The problem it solves

Classic MCP wiring has two costs that grow fast:

  • Every tool definition lives in the Context Window. Connect a few servers with a few hundred tools between them, and you can burn tens of thousands of tokens before the model has even read the user's request.
  • Every intermediate result round-trips through the model. Tool A's output gets copied into the model's input just to become the argument for tool B. The model pays, in tokens and in latency, to shuffle data it never actually needed to reason about.

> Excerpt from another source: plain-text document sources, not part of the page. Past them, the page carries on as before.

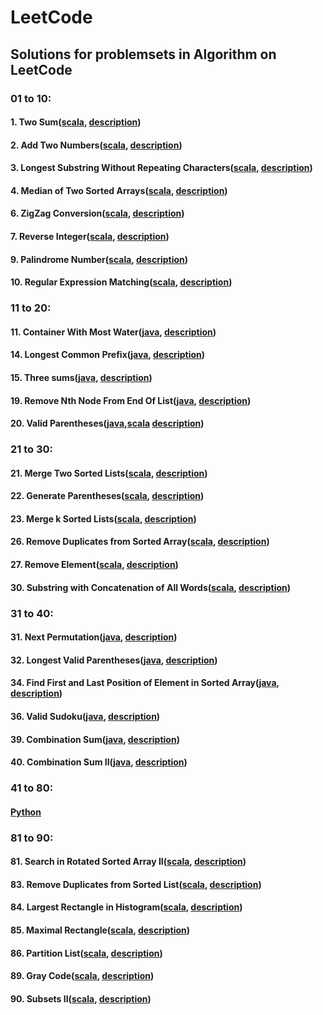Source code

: # LeetCode

## Solutions for problemsets in Algorithm on LeetCode

### 01 to 10:

#### 1. Two Sum([scala](01_10_scala/TwoSum.scala), [description](https://leetcode.com/problems/two-sum/description/))
#### 2. Add Two Numbers([scala](01_10_scala/AddTwoNumbers.scala), [description](https://leetcode.com/problems/add-two-numbers/description/))
#### 3. Longest Substring Without Repeating Characters([scala](01_10_scala/LongestSubstring.scala), [description](https://leetcode.com/problems/longest-substring-without-repeating-characters/description/))
#### 4. Median of Two Sorted Arrays([scala](01_10_scala/MedianTwoArrays.scala), [description](https://leetcode.com/problems/median-of-two-sorted-arrays/description/))
#### 6. ZigZag Conversion([scala](01_10_scala/ZigZagConversion.scala), [description](https://leetcode.com/problems/zigzag-conversion/description/))
#### 7. Reverse Integer([scala](01_10_scala/ReverseInteger.scala), [description](https://leetcode.com/problems/reverse-integer/description/))
#### 9. Palindrome Number([scala](01_10_scala/PalindromeNumber.scala), [description](https://leetcode.com/problems/palindrome-number/description/))
#### 10. Regular Expression Matching([scala](01_10_scala/RegularExpressionMatching.scala), [description](https://leetcode.com/problems/regular-expression-matching/description/))

### 11 to 20:

#### 11. Container With Most Water([java](11_20_java/ContainerWithMostWater.java), [description](https://leetcode.com/problems/container-with-most-water/description/))
#### 14. Longest Common Prefix([java](11_20_java/LongestCommonPrefix.java), [description](https://leetcode.com/problems/longest-common-prefix/description/))
#### 15. Three sums([java](11_20_java/ThreeSum.java), [description](https://leetcode.com/problems/3sum/description/))
#### 19. Remove Nth Node From End Of List([java](11_20_java/RemoveNthNodeFromEndofList.java), [description](https://leetcode.com/problems/remove-nth-node-from-end-of-list/description/))
#### 20. Valid Parentheses([java](11_20_java/ValidParentheses.java),[scala](20_30_scala/ValidParenthesesScala.scala) [description](https://leetcode.com/problems/valid-parentheses/description/))

### 21 to 30:

#### 21. Merge Two Sorted Lists([scala](20_30_scala/MergeTwoSortedLists.scala), [description](https://leetcode.com/problems/merge-two-sorted-lists/description/))
#### 22. Generate Parentheses([scala](20_30_scala/GenerateParentheses.scala), [description](https://leetcode.com/problems/generate-parentheses/description/))
#### 23. Merge k Sorted Lists([scala](20_30_scala/MergekSortedLists.scala), [description](https://leetcode.com/problems/merge-k-sorted-lists/description/))
#### 26. Remove Duplicates from Sorted Array([scala](20_30_scala/RemoveDuplicatesFromSortedArray.scala), [description](https://leetcode.com/problems/remove-duplicates-from-sorted-array/description/))
#### 27. Remove Element([scala](20_30_scala/RemoveElement.scala), [description](https://leetcode.com/problems/remove-element/description/))
#### 30. Substring with Concatenation of All Words([scala](20_30_scala/SubstringWithConcatenationOfAllWords.scala), [description](https://leetcode.com/problems/substring-with-concatenation-of-all-words/description/))

### 31 to 40:

#### 31. Next Permutation([java](31_40_java/NextPremutation.java), [description](https://leetcode.com/problems/next-permutation/description/))
#### 32. Longest Valid Parentheses([java](31_40_java/LongestValidParentheses.java), [description](https://leetcode.com/problems/longest-valid-parentheses/description/))
#### 34. Find First and Last Position of Element in Sorted Array([java](31_40_java/SearchRange.java), [description](https://leetcode.com/problems/find-first-and-last-position-of-element-in-sorted-array/))
#### 36. Valid Sudoku([java](31_40_java/ValidSudoku.java), [description](https://leetcode.com/problems/valid-sudoku/description/))
#### 39. Combination Sum([java](31_40_java/CombinationSum.java), [description](https://leetcode.com/problems/combination-sum/description/))
#### 40. Combination Sum II([java](31_40_java/CombinationSum.java), [description](https://leetcode.com/problems/combination-sum-ii/description/))

### 41 to 80:

#### [Python](https://github.com/CescWang1991/LeetCode-Python)

### 81 to 90:

#### 81. Search in Rotated Sorted Array II([scala](81_90_scala/SearchSortedArray.scala), [description](https://leetcode.com/problems/search-in-rotated-sorted-array-ii/))
#### 83. Remove Duplicates from Sorted List([scala](81_90_scala/DeleteDuplicates.scala), [description](https://leetcode.com/problems/remove-duplicates-from-sorted-list/))
#### 84. Largest Rectangle in Histogram([scala](81_90_scala/LargetestRectangle.scala), [description](https://leetcode.com/problems/largest-rectangle-in-histogram/))
#### 85. Maximal Rectangle([scala](81_90_scala/MaxRectangle.scala), [description](https://leetcode.com/problems/maximal-rectangle/))
#### 86. Partition List([scala](81_90_scala/PartitionList.scala), [description](https://leetcode.com/problems/partition-list/))
#### 89. Gray Code([scala](81_90_scala/GrayCode.scala), [description](https://leetcode.com/problems/gray-code/))
#### 90. Subsets II([scala](81_90_scala/Subsets.scala), [description](https://leetcode.com/problems/subsets-ii/))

Keep that second point in mind. It's the one most people miss.

How it works

  1. Schema to API. On connection, the MCP server's schema gets converted into typed interface definitions with doc comments. The model reads an API, not a flat list of tools.
  2. The model writes code. It produces a small script that calls that API. It can chain several operations, filter, loop, branch, whatever the task needs, all in one shot.
  3. Sandbox execution. The code runs in an isolated sandbox. Cloudflare uses V8 isolates that spin up in a few milliseconds; FastMCP runs Python with time and memory limits (30s and 100MB by default). Network access is locked down so credentials can't leak.
  4. Only the result returns. Intermediate values stay in the sandbox. The model gets the answer, not the plumbing.

Some implementations go a step further with progressive discovery: rather than dumping every tool upfront, they expose a couple of meta-tools (typically search and execute) so the model looks up only what it needs, when it needs it.

Why it matters: context, efficiency, scalability

This is where the pattern earns its keep.

  • Context window. You stop paying the upfront tax of loading every schema. Cloudflare's headline example: for a large surface like the full Cloudflare API, Code Mode cut input tokens by 99.9%. The traditional equivalent would have needed around 1.17 million tokens, which is more than most context windows can even hold. A bloated context isn't just expensive; it actively confuses the model and degrades its answers.
  • Efficiency. Because intermediate results never flow back through the model, you cut both token spend and round-trips. A task that used to be five separate tool calls (five trips through the neural network) becomes one script and one result.
  • Scalability. With the search + execute approach, context usage stays roughly constant no matter how big the underlying API grows. You can even compose multiple MCP servers behind a single gateway (Cloudflare calls these "Code Mode Server Portals"), so adding the tenth or the hundredth server doesn't flood the agent. The thing that used to break first under growth, the context window, stops being the bottleneck.

My Opinion

I think this pattern genuinely matters, and it maps directly to a problem I keep hitting myself: the more agentic resources you add (AI Skills, MCP servers, agents), the faster they fill the context window and confuse the model. See Agentic Resource Discovery Specification (ARD) for the discovery side of the same pain. Code Mode attacks it from the MCP side.

References


About Sébastien

I'm Sébastien Dubois, and I'm on a mission to help knowledge workers escape information overload. After 20+ years in IT and seeing too many brilliant minds drowning in digital chaos, I've decided to help people build systems that actually work. Through the Knowii Community, my courses, products & services and my Website/Newsletter, I share practical and battle-tested systems.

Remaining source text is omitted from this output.